START Working data

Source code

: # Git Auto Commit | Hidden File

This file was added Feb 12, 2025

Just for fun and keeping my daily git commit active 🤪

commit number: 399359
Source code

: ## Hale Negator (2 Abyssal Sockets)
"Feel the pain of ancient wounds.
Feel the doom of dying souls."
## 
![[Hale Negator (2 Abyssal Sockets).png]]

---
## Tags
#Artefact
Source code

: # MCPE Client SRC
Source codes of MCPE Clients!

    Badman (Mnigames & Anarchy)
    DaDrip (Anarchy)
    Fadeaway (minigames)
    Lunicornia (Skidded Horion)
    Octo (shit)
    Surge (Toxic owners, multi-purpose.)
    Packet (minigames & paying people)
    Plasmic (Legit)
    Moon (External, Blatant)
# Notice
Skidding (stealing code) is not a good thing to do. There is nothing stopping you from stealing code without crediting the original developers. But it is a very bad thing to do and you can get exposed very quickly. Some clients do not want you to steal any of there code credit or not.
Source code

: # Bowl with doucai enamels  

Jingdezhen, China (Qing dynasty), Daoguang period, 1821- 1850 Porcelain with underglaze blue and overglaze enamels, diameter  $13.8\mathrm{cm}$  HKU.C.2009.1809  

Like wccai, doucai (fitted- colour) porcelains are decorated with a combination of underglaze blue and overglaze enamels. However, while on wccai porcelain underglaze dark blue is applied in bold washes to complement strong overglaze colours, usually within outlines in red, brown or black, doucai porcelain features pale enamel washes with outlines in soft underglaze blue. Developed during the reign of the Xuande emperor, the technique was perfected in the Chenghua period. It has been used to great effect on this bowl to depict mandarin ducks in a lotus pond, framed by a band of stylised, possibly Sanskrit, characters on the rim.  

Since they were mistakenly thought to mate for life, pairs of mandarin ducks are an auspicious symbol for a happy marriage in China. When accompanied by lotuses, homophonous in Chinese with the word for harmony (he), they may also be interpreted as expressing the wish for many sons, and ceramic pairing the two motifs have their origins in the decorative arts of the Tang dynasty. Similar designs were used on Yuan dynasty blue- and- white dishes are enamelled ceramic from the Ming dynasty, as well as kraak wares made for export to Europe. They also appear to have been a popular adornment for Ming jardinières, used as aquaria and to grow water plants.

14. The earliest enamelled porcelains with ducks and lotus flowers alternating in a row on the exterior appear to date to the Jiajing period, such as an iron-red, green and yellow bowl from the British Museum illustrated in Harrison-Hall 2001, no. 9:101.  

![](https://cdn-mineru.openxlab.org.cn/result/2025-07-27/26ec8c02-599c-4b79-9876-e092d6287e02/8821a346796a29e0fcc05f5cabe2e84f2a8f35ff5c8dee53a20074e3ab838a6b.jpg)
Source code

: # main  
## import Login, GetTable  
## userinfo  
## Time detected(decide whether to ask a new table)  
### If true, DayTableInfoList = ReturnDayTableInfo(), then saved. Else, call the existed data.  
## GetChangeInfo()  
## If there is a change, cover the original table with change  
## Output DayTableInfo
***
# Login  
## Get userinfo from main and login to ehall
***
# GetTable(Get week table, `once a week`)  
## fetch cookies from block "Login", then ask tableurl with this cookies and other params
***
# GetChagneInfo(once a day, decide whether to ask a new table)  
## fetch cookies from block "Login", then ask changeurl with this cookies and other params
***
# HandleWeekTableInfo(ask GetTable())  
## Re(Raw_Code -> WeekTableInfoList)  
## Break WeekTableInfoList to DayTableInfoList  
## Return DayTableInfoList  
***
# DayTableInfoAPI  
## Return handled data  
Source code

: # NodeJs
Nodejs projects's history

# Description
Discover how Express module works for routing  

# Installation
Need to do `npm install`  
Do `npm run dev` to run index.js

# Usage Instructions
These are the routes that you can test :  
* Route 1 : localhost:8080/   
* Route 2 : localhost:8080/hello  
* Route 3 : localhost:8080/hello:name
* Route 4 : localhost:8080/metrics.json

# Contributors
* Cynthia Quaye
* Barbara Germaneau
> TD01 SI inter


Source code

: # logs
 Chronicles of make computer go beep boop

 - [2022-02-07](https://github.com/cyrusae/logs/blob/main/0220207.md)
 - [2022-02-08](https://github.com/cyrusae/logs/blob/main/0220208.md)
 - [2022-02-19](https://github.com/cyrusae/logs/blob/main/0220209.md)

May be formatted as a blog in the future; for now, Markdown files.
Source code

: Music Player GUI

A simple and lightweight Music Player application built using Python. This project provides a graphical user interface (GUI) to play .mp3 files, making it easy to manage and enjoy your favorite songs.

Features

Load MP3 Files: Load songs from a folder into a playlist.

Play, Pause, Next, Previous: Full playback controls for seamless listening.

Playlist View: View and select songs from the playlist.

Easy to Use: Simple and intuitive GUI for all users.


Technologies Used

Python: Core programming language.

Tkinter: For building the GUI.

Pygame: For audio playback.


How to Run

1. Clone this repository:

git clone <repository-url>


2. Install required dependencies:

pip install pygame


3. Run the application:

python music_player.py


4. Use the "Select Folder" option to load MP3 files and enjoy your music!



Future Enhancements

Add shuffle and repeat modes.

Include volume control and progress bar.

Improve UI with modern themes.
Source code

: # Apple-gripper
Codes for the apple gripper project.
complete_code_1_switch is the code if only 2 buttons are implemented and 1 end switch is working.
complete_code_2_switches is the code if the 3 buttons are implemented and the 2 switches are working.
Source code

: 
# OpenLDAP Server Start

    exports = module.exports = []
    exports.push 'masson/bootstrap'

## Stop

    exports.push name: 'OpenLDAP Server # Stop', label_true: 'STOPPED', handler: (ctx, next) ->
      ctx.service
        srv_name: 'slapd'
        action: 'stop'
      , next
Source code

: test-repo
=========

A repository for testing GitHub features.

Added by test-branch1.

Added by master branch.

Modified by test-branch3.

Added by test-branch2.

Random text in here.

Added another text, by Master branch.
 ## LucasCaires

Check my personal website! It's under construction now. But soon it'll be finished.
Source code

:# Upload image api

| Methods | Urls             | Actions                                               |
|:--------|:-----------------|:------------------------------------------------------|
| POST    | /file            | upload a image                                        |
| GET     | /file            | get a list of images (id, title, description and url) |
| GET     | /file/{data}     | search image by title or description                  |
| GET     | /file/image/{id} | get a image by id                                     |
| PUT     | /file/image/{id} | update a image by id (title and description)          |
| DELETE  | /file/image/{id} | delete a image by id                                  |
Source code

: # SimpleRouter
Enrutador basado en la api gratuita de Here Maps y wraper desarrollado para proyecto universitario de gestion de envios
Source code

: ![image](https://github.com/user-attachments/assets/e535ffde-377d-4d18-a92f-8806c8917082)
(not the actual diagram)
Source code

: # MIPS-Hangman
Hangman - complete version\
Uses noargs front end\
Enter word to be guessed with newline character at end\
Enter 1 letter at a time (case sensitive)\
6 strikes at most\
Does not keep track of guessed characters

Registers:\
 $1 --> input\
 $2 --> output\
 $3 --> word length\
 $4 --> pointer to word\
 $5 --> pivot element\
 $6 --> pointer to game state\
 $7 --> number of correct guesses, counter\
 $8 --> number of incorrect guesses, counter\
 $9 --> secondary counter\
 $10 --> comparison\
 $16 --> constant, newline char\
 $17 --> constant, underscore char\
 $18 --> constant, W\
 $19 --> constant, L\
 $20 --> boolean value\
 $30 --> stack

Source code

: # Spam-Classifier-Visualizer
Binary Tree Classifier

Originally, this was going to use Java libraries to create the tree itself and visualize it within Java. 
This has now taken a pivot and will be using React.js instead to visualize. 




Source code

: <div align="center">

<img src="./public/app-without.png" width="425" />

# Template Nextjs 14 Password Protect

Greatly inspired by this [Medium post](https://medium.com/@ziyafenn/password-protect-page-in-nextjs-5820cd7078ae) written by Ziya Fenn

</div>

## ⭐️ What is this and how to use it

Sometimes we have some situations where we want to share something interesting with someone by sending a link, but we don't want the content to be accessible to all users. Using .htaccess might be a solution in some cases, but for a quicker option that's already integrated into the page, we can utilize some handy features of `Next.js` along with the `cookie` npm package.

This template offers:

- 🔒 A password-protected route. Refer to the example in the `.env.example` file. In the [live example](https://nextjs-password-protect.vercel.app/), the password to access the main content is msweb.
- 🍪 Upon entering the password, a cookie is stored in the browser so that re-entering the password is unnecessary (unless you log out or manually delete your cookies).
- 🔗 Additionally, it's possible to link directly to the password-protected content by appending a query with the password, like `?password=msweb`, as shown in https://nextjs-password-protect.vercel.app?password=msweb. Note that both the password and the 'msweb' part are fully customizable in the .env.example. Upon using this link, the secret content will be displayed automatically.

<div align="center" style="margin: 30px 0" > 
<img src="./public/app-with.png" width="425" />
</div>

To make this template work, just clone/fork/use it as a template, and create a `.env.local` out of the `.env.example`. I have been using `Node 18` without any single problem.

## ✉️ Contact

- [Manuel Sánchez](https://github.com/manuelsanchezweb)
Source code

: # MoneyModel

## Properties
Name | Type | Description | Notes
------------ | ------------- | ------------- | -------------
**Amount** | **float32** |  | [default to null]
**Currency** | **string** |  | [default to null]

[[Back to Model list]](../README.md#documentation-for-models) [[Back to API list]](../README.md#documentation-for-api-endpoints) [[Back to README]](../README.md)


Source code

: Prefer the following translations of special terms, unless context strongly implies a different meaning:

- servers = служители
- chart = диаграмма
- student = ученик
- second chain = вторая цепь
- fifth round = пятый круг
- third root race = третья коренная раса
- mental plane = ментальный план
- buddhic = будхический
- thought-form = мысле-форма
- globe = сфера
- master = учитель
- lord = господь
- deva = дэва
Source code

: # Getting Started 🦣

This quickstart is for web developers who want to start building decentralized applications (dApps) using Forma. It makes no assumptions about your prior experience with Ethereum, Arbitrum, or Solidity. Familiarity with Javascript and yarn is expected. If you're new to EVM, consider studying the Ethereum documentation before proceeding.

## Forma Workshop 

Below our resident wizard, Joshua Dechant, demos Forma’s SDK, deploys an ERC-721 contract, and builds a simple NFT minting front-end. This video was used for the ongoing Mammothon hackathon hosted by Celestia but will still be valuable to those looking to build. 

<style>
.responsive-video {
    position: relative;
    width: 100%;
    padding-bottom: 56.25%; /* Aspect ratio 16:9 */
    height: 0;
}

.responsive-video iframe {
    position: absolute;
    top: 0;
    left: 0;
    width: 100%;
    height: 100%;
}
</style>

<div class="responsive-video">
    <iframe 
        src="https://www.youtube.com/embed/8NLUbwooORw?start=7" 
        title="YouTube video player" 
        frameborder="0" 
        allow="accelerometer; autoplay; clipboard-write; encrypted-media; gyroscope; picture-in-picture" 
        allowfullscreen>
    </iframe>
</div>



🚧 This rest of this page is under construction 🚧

END Working data

**Assignment**
On how many lines of the records above does the word "whether" appear? Answer with only that number.

**Answer**
2